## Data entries
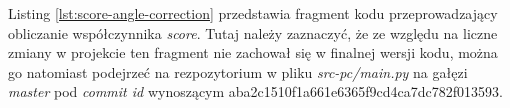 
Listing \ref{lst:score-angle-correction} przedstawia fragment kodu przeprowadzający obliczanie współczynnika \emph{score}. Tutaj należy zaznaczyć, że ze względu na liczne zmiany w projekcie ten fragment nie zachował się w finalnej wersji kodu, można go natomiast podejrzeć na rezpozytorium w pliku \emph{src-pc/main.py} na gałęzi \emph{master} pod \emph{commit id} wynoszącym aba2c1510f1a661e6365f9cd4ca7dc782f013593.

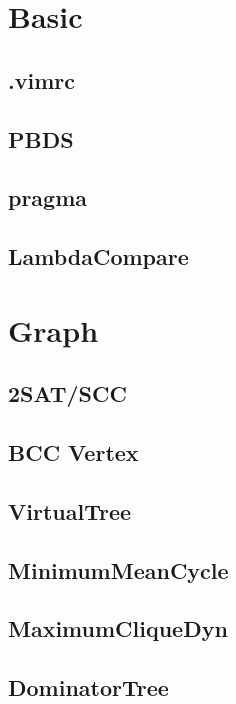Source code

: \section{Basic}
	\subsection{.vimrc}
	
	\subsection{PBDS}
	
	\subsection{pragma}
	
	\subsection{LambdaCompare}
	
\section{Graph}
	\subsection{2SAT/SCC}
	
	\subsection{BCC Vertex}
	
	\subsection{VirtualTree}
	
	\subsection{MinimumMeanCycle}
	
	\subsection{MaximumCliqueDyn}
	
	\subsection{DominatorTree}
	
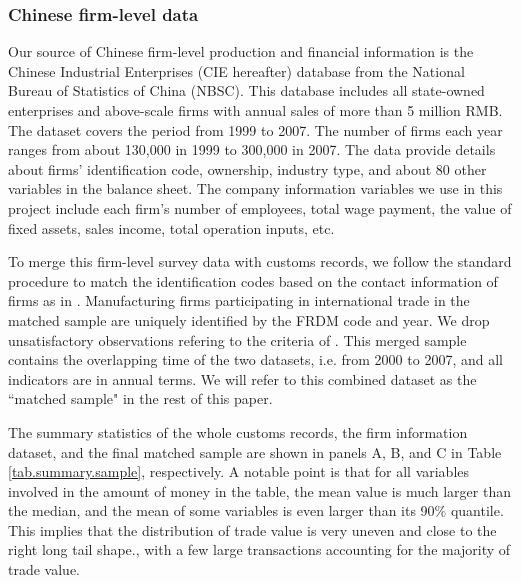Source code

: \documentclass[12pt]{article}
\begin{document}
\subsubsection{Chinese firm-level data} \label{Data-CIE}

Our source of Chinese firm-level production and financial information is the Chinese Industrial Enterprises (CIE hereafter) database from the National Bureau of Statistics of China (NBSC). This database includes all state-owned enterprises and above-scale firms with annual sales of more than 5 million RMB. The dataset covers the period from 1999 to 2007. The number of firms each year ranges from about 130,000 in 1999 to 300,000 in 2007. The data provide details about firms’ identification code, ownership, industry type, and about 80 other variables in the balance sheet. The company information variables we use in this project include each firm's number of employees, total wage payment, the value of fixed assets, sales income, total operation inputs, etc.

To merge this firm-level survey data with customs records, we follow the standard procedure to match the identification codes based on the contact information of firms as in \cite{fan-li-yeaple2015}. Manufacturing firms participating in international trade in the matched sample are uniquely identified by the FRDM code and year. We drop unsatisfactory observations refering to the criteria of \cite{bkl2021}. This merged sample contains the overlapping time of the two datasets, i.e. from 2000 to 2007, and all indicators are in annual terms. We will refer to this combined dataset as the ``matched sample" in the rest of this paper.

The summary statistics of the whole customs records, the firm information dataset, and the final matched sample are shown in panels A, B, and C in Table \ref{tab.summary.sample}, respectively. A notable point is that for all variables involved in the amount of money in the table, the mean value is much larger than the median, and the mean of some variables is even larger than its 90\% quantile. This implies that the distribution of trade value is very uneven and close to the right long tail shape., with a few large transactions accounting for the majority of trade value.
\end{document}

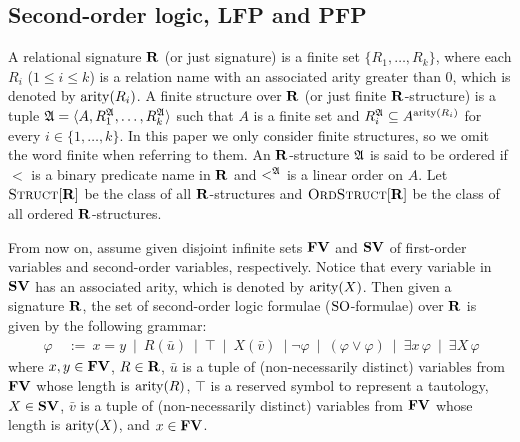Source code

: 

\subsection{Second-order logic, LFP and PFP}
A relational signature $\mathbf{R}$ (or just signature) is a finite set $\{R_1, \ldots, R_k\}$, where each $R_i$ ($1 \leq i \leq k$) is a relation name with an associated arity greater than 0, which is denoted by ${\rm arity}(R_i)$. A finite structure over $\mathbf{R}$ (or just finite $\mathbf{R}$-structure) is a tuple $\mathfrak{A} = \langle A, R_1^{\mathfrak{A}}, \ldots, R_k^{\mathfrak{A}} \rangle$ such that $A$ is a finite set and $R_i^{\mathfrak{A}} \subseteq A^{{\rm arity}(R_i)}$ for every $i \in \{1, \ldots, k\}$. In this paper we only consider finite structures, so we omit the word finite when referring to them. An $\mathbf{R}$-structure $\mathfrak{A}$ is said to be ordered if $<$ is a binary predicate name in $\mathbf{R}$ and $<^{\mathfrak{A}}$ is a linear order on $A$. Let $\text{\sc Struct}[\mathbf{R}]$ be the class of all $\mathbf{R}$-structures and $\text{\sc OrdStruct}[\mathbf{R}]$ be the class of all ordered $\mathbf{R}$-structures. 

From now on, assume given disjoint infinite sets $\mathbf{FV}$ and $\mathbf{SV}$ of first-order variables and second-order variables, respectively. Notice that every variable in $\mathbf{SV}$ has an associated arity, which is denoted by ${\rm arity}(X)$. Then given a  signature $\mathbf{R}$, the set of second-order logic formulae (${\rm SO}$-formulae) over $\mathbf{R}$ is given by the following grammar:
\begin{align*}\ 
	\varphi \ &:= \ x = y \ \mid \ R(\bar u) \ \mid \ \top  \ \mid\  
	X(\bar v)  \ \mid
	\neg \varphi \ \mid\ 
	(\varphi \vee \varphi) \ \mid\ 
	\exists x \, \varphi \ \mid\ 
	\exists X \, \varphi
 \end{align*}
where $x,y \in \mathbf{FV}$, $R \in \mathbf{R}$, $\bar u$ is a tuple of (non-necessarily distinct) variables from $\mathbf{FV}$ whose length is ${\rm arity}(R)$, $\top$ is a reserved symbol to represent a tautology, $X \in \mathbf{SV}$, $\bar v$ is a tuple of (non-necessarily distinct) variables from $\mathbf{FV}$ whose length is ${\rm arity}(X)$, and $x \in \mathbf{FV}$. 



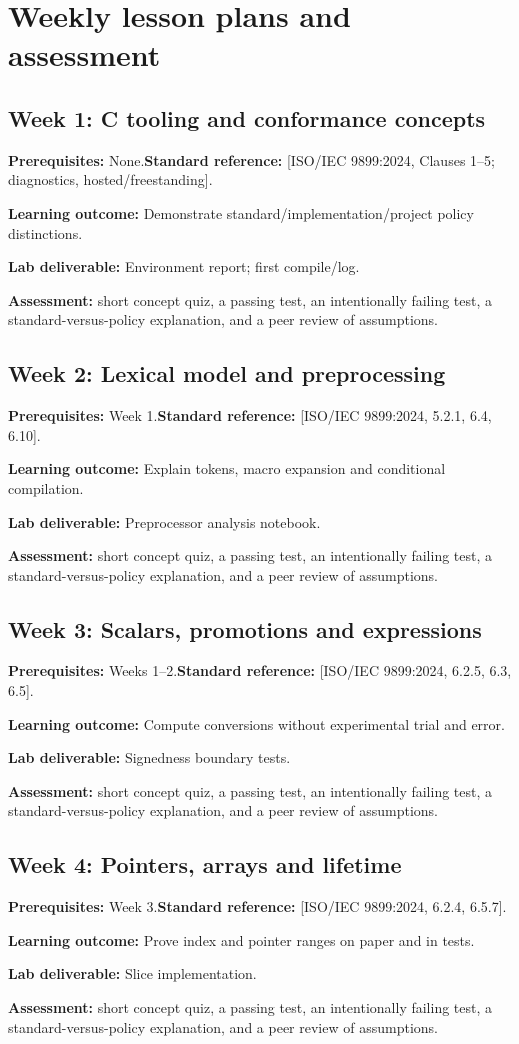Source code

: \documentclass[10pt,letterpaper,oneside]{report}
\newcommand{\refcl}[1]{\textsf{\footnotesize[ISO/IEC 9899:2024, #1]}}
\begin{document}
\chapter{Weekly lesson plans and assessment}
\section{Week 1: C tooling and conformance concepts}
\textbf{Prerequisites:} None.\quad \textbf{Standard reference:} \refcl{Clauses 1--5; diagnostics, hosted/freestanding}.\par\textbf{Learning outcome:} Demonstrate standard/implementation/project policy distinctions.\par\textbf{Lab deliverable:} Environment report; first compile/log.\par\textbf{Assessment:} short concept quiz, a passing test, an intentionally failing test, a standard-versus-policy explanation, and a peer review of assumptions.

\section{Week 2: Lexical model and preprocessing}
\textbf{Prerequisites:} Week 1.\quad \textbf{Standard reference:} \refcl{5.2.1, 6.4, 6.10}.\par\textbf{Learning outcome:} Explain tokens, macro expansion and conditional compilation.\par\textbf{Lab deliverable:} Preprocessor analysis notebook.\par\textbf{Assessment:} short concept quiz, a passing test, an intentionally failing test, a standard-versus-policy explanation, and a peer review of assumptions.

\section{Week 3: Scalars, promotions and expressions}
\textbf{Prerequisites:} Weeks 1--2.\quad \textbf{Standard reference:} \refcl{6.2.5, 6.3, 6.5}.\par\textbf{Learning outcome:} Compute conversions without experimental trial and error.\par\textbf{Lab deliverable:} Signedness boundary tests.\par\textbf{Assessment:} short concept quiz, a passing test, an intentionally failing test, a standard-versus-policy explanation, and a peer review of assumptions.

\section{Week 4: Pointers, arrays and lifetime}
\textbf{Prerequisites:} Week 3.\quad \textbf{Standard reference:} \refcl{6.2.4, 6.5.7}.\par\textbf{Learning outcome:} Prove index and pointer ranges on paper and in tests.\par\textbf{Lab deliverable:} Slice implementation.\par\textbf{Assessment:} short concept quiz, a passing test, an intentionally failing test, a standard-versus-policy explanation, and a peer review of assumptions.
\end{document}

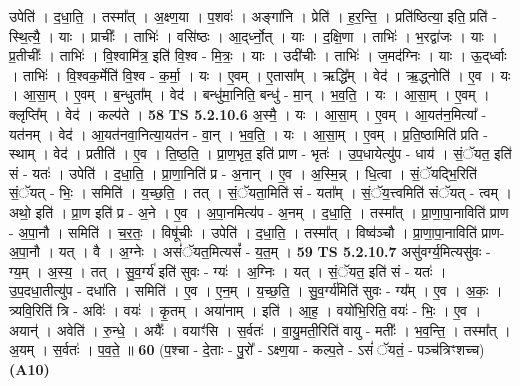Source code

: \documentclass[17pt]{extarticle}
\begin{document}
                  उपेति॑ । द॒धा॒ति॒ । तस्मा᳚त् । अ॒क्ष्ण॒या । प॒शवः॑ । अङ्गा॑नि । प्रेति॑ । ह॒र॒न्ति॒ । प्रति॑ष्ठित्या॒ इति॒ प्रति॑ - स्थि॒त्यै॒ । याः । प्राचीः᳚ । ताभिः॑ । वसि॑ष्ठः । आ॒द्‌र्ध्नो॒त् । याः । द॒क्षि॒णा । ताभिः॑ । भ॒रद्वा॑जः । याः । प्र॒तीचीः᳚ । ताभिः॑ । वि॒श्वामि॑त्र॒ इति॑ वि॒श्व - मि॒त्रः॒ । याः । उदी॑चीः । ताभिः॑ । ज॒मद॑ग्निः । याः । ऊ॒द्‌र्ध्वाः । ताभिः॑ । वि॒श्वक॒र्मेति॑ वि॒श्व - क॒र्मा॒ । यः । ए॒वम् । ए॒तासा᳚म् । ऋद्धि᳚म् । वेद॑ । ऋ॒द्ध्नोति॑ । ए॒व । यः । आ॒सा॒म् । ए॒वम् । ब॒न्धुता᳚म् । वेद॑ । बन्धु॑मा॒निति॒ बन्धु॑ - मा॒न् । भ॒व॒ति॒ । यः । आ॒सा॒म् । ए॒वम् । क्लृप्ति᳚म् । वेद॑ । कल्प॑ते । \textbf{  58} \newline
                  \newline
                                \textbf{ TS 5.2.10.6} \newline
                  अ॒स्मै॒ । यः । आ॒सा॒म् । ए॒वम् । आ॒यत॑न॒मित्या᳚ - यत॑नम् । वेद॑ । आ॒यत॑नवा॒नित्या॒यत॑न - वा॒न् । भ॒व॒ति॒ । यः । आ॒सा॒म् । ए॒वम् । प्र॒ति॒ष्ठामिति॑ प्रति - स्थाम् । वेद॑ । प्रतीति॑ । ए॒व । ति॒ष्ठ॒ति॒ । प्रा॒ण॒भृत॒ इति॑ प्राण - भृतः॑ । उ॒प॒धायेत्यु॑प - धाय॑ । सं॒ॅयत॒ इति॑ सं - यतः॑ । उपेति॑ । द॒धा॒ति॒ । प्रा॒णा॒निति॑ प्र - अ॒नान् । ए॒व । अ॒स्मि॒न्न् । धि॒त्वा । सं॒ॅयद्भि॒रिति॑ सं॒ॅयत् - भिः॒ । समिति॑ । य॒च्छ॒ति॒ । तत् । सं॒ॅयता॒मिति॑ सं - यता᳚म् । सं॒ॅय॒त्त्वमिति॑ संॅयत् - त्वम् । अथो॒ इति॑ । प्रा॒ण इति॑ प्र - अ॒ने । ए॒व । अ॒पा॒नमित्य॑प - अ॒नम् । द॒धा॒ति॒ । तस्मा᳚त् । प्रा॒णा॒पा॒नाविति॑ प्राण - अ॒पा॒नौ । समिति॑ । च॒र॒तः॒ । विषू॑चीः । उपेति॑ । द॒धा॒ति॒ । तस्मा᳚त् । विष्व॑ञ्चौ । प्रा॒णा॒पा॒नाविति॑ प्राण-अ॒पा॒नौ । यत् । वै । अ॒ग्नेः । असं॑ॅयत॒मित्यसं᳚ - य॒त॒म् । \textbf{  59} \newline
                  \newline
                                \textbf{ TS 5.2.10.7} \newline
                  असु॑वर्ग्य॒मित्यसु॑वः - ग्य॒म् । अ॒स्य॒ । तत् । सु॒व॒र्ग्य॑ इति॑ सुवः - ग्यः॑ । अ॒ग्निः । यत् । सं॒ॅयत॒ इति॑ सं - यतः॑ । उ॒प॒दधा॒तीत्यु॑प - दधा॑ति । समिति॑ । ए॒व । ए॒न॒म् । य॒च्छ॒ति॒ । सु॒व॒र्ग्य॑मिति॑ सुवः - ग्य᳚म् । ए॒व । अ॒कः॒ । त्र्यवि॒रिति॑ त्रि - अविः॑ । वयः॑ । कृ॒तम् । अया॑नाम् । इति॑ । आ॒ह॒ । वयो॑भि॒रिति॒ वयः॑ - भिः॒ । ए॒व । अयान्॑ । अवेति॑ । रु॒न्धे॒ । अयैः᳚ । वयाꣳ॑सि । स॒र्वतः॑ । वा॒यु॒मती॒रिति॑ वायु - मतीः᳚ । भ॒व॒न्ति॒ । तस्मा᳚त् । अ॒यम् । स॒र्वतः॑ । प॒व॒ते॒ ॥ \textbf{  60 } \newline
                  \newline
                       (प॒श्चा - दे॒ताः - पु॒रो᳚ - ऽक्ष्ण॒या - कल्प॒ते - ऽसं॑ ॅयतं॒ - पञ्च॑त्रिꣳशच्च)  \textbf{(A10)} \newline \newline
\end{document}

## Exercise prompt
Some lines above contain the word "report". Copy each of them.

## The completed task
: \documentclass[10pt,letterpaper,oneside]{report}
\textbf{Prerequisites:} None.\quad \textbf{Standard reference:} \refcl{Clauses 1--5; diagnostics, hosted/freestanding}.\par\textbf{Learning outcome:} Demonstrate standard/implementation/project policy distinctions.\par\textbf{Lab deliverable:} Environment report; first compile/log.\par\textbf{Assessment:} short concept quiz, a passing test, an intentionally failing test, a standard-versus-policy explanation, and a peer review of assumptions.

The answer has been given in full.